How Bond Spreads Can Really Hurt Investors

As a new investor, one of the concepts you’re likely to hear about often is “liquidity”. This term is an important one and if you take the time to understand why it’s important, it can make or cost you a lot of money. This is especially true if you invest in bonds. Due to the way the bond market is structured, the low liquidity in some bonds can actually cost you tens of thousands of dollars when buying or selling investments.

Understanding Market Liquidity and How It Can Cost You Money
When it is really easy to find a buyer or seller for a specific asset, it is said to have a lot of liquidity. The harder it is, the less liquidity it has. Some of the most liquid investments in the world are shares of giant blue chip corporations in the United States such as General Electric, Wal-Mart, or Johnson & Johnson. Today, for instance, 71,625,404 shares of General Electric traded hands, representing approximately $832,287,194. Unless you are on the Forbes list, that means you could have bought or sold your position in virtually a few seconds due to the extremely high liquidity.
The trading of these shares is helped by someone called a market maker. Basically, a market maker works on the floor of a stock exchange and literally creates a market for the buying and selling of shares. That way, if I want to sell 1,000 shares of GE at 12:01 p.m. and you come along to buy at 12:03 p.m., the market maker uses his firm’s money to buy my shares and keeps them in inventory until you show up, selling them once your order comes through the system. Otherwise, I’d have to sit and wait until your order was entered and the market would function a lot less effectively.
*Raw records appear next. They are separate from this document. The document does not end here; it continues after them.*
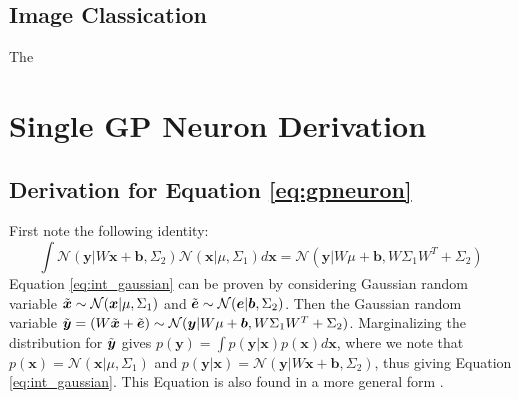 \documentclass{article}
\begin{document}
\subsection{Image Classication}
The





\appendix

\section{Single GP Neuron Derivation}
\subsection{Derivation for Equation \ref{eq:gpneuron}}
\label{apd:singleGPNeuron}

First note the following identity:
\begin{equation}
    \int\mathcal{N}(\boldsymbol{y}|W\boldsymbol{x}+\boldsymbol{b},\Sigma_2)\mathcal{N}(\boldsymbol{x}|\mu,\Sigma_1)d\boldsymbol{x}=\mathcal{N}(\boldsymbol{y}|W\mu+\boldsymbol{b},W\Sigma_1W^T+\Sigma_2)
    \label{eq:int_gaussian}
\end{equation}
Equation \ref{eq:int_gaussian} can be proven by considering Gaussian random variable $\Tilde{\boldsymbol{x}}\sim\mathcal{N}(\boldsymbol{x}|\mu,\Sigma_1)$ and $\Tilde{\boldsymbol{e}}\sim\mathcal{N}(\boldsymbol{e}|\boldsymbol{b},\Sigma_2)$. Then the Gaussian random variable $\Tilde{\boldsymbol{y}}=(W\Tilde{\boldsymbol{x}}+\Tilde{\boldsymbol{e}})\sim\mathcal{N}(\boldsymbol{y}|W\mu+\boldsymbol{b},W\Sigma_1W^T+\Sigma_2)$. Marginalizing the distribution for $\Tilde{\boldsymbol{y}}$ gives $p(\boldsymbol{y})=\int p(\boldsymbol{y}|\boldsymbol{x})p(\boldsymbol{x})d\boldsymbol{x}$, where we note that $p(\boldsymbol{x})=\mathcal{N}(\boldsymbol{x}|\mu,\Sigma_1)$ and $p(\boldsymbol{y}|\boldsymbol{x})=\mathcal{N}(\boldsymbol{y}|W\boldsymbol{x}+\boldsymbol{b},\Sigma_2)$, thus giving Equation \ref{eq:int_gaussian}. This Equation is also found in a more general form \cite{MatrixCookBook}.
\end{document}
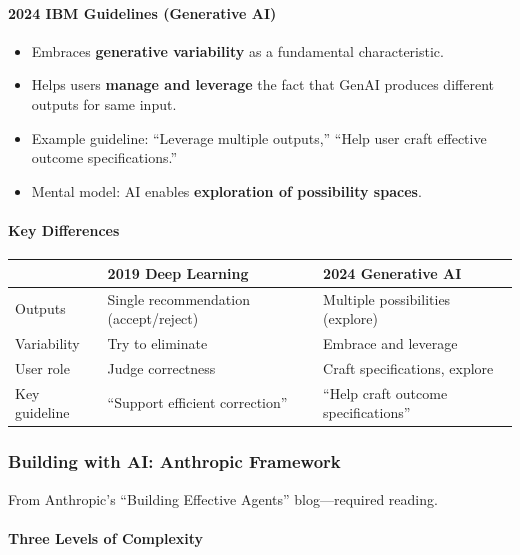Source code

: \paragraph*{2024 IBM Guidelines (Generative AI)}
\begin{itemize}
  \item Embraces \textbf{generative variability} as a fundamental characteristic.
  \item Helps users \textbf{manage and leverage} the fact that GenAI produces different outputs for same input.
  \item Example guideline: ``Leverage multiple outputs,'' ``Help user craft effective outcome specifications.''
  \item Mental model: AI enables \textbf{exploration of possibility spaces}.
\end{itemize}

\paragraph*{Key Differences}

\begin{center}
\renewcommand{\arraystretch}{1.3}
\begin{tabular}{@{} l p{5cm} p{5cm} @{}}
\toprule
& \textbf{2019 Deep Learning} & \textbf{2024 Generative AI} \\
\midrule
Outputs & Single recommendation (accept/reject) & Multiple possibilities (explore) \\
Variability & Try to eliminate & Embrace and leverage \\
User role & Judge correctness & Craft specifications, explore \\
Key guideline & ``Support efficient correction'' & ``Help craft outcome specifications'' \\
\bottomrule
\end{tabular}
\end{center}

\subsubsection*{Building with AI: Anthropic Framework}

From Anthropic's ``Building Effective Agents'' blog---required reading.

\paragraph*{Three Levels of Complexity}

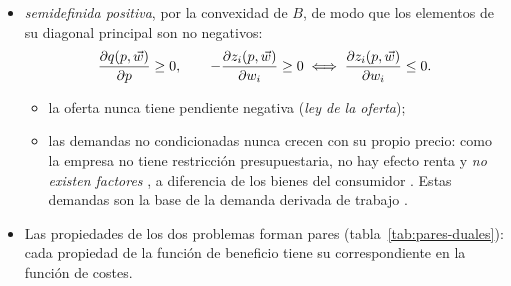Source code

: \documentclass[11pt]{article}
\begin{document}
\begin{itemize}
\begin{itemize}
\begin{itemize}
      \item $\dfrac{\partial^2B}{\partial w_i\,\partial p}=\dfrac{\partial^2B}{\partial p\,\partial w_i}\iff-\dfrac{\partial z_i(p,\vect{w})}{\partial p}=\dfrac{\partial q(p,\vect{w})}{\partial w_i}$: el efecto del precio de un factor sobre la oferta es igual, y de signo contrario, al del precio del producto sobre la demanda de ese factor;
      \end{itemize}
    \item \emph{semidefinida positiva}, por la convexidad de $B$, de modo que los elementos de su diagonal principal son no negativos:
      \begin{equation}
      \frac{\partial q(p,\vec{w})}{\partial p}\geq 0,\qquad -\frac{\partial z_i(p,\vec{w})}{\partial w_i}\geq 0\iff\frac{\partial z_i(p,\vec{w})}{\partial w_i}\leq 0. \label{eq:ley-oferta}
      \end{equation}
      \begin{itemize}
      \item la oferta nunca tiene pendiente negativa (\emph{ley de la oferta});
      \item las demandas no condicionadas nunca crecen con su propio precio: como la empresa no tiene restricción presupuestaria, no hay efecto renta y \emph{no existen factores }, a diferencia de los bienes del consumidor . Estas demandas son la base de la demanda derivada de trabajo .
      \end{itemize}
    \end{itemize}
\end{itemize}

\begin{itemize}
\item Las propiedades de los dos problemas forman pares (tabla~\ref{tab:pares-duales}): cada propiedad de la función de beneficio tiene su correspondiente en la función de costes.
\end{itemize}
\end{document}
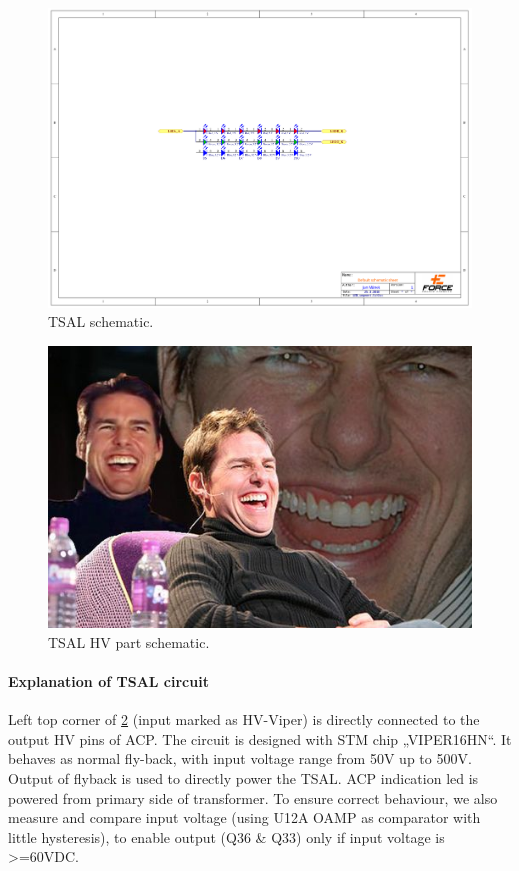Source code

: \begin{figure}[H]
	\centering
	\includegraphics[width=\textwidth,trim={6cm 10cm 6cm 7cm},clip]{./img/TSAL-schematic.pdf}
	\caption{TSAL schematic.}
	\label{fig:TSAL-schematic}
\end{figure}

\begin{figure}[H]
	\centering
	\includegraphics[width=\textwidth]{./img/tsal-hv.jpg}
	\caption{TSAL HV part schematic.}
	\label{fig:TSAL-HV}
\end{figure}

\paragraph{Explanation of TSAL circuit}

Left top corner of \ref{fig:TSAL-HV} (input marked as HV-Viper) is directly connected to the output HV pins of ACP. The circuit is designed with STM chip „VIPER16HN“. It behaves as normal fly-back, with input voltage range from 50V up to 500V. Output of flyback is used to directly power the TSAL. ACP indication led is powered from primary side of transformer. To ensure correct behaviour, we also measure and compare input voltage (using U12A OAMP as comparator with little hysteresis), to enable output (Q36 \& Q33) only if input voltage is >=60VDC.

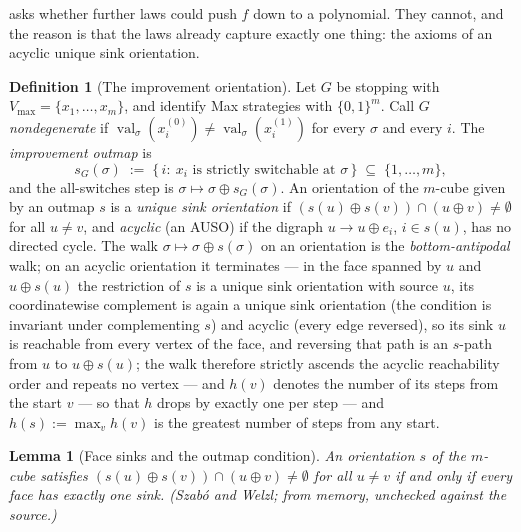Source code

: \documentclass[11pt]{article}
\theoremstyle{plain}
\newtheorem{lemma}[theorem]{Lemma}
\theoremstyle{definition}
\newtheorem{definition}[theorem]{Definition}
\DeclareMathOperator{\val}{val}
\newcommand{\Vmax}{V_{\max}}
\begin{document}
 asks whether further laws could push $f$ down to a
polynomial. They cannot, and the reason is that the laws already capture
exactly one thing: the axioms of an acyclic unique sink orientation.

\begin{definition}[The improvement orientation]\label{def:improvement-uso}
Let $G$ be stopping with $\Vmax=\{x_1,\dots,x_m\}$, and identify Max strategies
with $\{0,1\}^{m}$. Call $G$ \emph{nondegenerate} if
$\val_\sigma(x_i^{(0)})\ne\val_\sigma(x_i^{(1)})$ for every $\sigma$ and every
$i$. The \emph{improvement outmap} is
\[
  s_G(\sigma)\;:=\;\{\,i:\ x_i\text{ is strictly switchable at }\sigma\,\}
  \;\subseteq\;\{1,\dots,m\},
\]
and the all-switches step is $\sigma\mapsto\sigma\oplus s_G(\sigma)$. An
orientation of the $m$-cube given by an outmap $s$ is a \emph{unique sink
orientation} if $(s(u)\oplus s(v))\cap(u\oplus v)\ne\emptyset$ for all $u\ne v$,
and \emph{acyclic} (an AUSO) if the digraph $u\to u\oplus e_i$, $i\in s(u)$, has
no directed cycle. The walk $\sigma\mapsto\sigma\oplus s(\sigma)$ on an
orientation is the \emph{bottom-antipodal} walk; on an acyclic orientation
it terminates --- in the face spanned by $u$ and $u\oplus s(u)$ the
restriction of $s$ is a unique sink orientation with source $u$, its
coordinatewise complement is again a unique sink orientation (the
condition is invariant under complementing $s$) and acyclic (every edge
reversed), so its sink $u$ is reachable from every vertex of the face,
and reversing that path is an $s$-path from $u$ to $u\oplus s(u)$; the
walk therefore strictly ascends the acyclic reachability order and
repeats no vertex --- and $h(v)$ denotes the number of its steps from the start $v$
--- so that $h$ drops by exactly one per step --- and
$h(s):=\max_vh(v)$ is the greatest number of steps from any start.
\end{definition}

\begin{lemma}[Face sinks and the outmap condition]\label{lem:sw}
An orientation $s$ of the $m$-cube satisfies
$(s(u)\oplus s(v))\cap(u\oplus v)\ne\emptyset$ for all $u\ne v$ if and only
if every face has exactly one sink. (Szab\'o and Welzl; from memory,
unchecked against the source.)
\end{lemma}
\end{document}
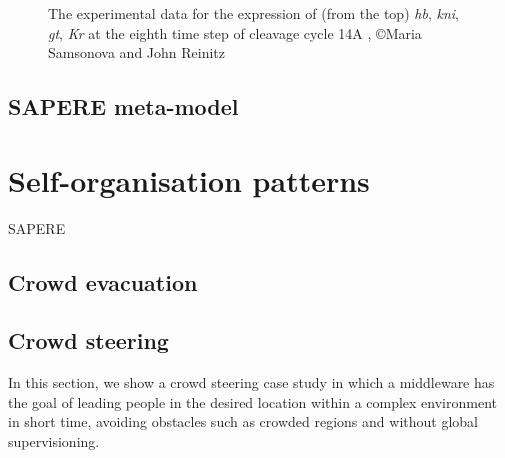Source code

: \documentclass[12pt,a4paper,twoside,openright]{book}
\begin{document}
\begin{figure}
\caption{The experimental data for the expression of (from the top) \emph{hb}, \emph{kni}, \emph{gt}, \emph{Kr} at the 
eighth time step of cleavage cycle 14A  \cite{database-2008}, \copyright Maria Samsonova and John Reinitz}
\label{fig:expdata}
\end{figure}


\section{SAPERE meta-model}

\chapter{Self-organisation patterns}
SAPERE
\section{Crowd evacuation}
\section{Crowd steering}
\label{jos-museum}
In this section, we show a crowd steering case study in which a middleware has the goal of leading people in the desired location within a complex environment in short time, avoiding obstacles such as crowded regions and without global supervisioning. 
\end{document}
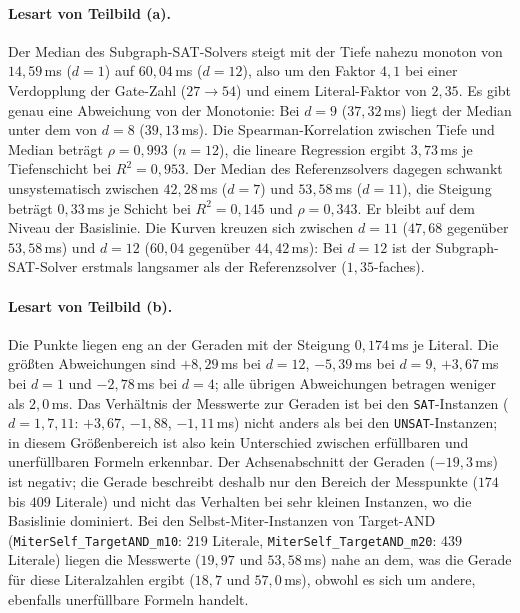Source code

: \documentclass[a4paper,12pt]{article}
\theoremstyle{definition}
\begin{document}
\paragraph{Lesart von Teilbild (a).} Der Median des Subgraph-SAT-Solvers steigt mit der Tiefe nahezu monoton von $14{,}59$\,ms ($d=1$) auf $60{,}04$\,ms ($d=12$), also um den Faktor $4{,}1$ bei einer Verdopplung der Gate-Zahl ($27 \to 54$) und einem Literal-Faktor von $2{,}35$. Es gibt genau eine Abweichung von der Monotonie: Bei $d=9$ ($37{,}32$\,ms) liegt der Median unter dem von $d=8$ ($39{,}13$\,ms). Die Spearman-Korrelation zwischen Tiefe und Median beträgt $\rho = 0{,}993$ ($n=12$), die lineare Regression ergibt $3{,}73$\,ms je Tiefenschicht bei $R^2 = 0{,}953$. Der Median des Referenzsolvers dagegen schwankt unsystematisch zwischen $42{,}28$\,ms ($d=7$) und $53{,}58$\,ms ($d=11$), die Steigung beträgt $0{,}33$\,ms je Schicht bei $R^2 = 0{,}145$ und $\rho = 0{,}343$. Er bleibt auf dem Niveau der Basislinie. Die Kurven kreuzen sich zwischen $d=11$ ($47{,}68$ gegenüber $53{,}58$\,ms) und $d=12$ ($60{,}04$ gegenüber $44{,}42$\,ms): Bei $d=12$ ist der Subgraph-SAT-Solver erstmals langsamer als der Referenzsolver ($1{,}35$-faches).

\paragraph{Lesart von Teilbild (b).} Die Punkte liegen eng an der Geraden mit der Steigung $0{,}174$\,ms je Literal. Die größten Abweichungen sind $+8{,}29$\,ms bei $d=12$, $-5{,}39$\,ms bei $d=9$, $+3{,}67$\,ms bei $d=1$ und $-2{,}78$\,ms bei $d=4$; alle übrigen Abweichungen betragen weniger als $2{,}0$\,ms. Das Verhältnis der Messwerte zur Geraden ist bei den \texttt{SAT}-Instanzen ($d=1,7,11$: $+3{,}67$, $-1{,}88$, $-1{,}11$\,ms) nicht anders als bei den \texttt{UNSAT}-Instanzen; in diesem Größenbereich ist also kein Unterschied zwischen erfüllbaren und unerfüllbaren Formeln erkennbar. Der Achsenabschnitt der Geraden ($-19{,}3$\,ms) ist negativ; die Gerade beschreibt deshalb nur den Bereich der Messpunkte ($174$ bis $409$ Literale) und nicht das Verhalten bei sehr kleinen Instanzen, wo die Basislinie dominiert. Bei den Selbst-Miter-Instanzen von Target-AND (\texttt{MiterSelf\_TargetAND\_m10}: $219$ Literale, \texttt{MiterSelf\_TargetAND\_m20}: $439$ Literale) liegen die Messwerte ($19{,}97$ und $53{,}58$\,ms) nahe an dem, was die Gerade für diese Literalzahlen ergibt ($18{,}7$ und $57{,}0$\,ms), obwohl es sich um andere, ebenfalls unerfüllbare Formeln handelt.
\end{document}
The stock exchange allows the market maker to charge a “spread” because they are risking their money. If the world fell apart in those two minutes, the market maker is on the hook because they legally own the shares. The profit, in many cases, is only a few cents. If you sell your shares for $12.00 for instance, I may actually pay $12.01 with the market maker taking the $0.01 cut per share. The more liquid the asset, in this case a stock, the less risk the market maker has because he should be able to sell his “inventory” in a matter of a few seconds. If the stock were thinly traded, perhaps a small candy company that only trades $200,000 worth of shares a day, the spread could be much, much larger.


The Bond Market Has Huge Spreads
With a few exceptions, most bonds aren’t listed on an exchange. They trade hands, through a network of dealers, much like a painting would. If you want a certain type of bond, you are going to have to work with your broker to track down someone who has it available for sale, if you can find it at all. Instead, you’re likely to look over a list of available issues from your brokerage firm and select the ones most appropriate to you. It’s a very different world than stocks.
This lack of liquidity means that bonds have very large spreads and that you don’t actually know what your broker made on the transaction. You may pay, say, a $50 trading commission but your broker may charge you $24,500 for a bond they paid $24,000, making an additional $500 on the “spread”.

The implication of this should be clear: If you rapidly buy and sell bonds, you are going to get absolutely creamed on the spreads. Even if the bonds barely change value, after a few transactions, you’d be thousands of dollars in the red because of the spread costs. That’s why it’s even more important than usual that your bond investments be long-term investments, not frequently traded.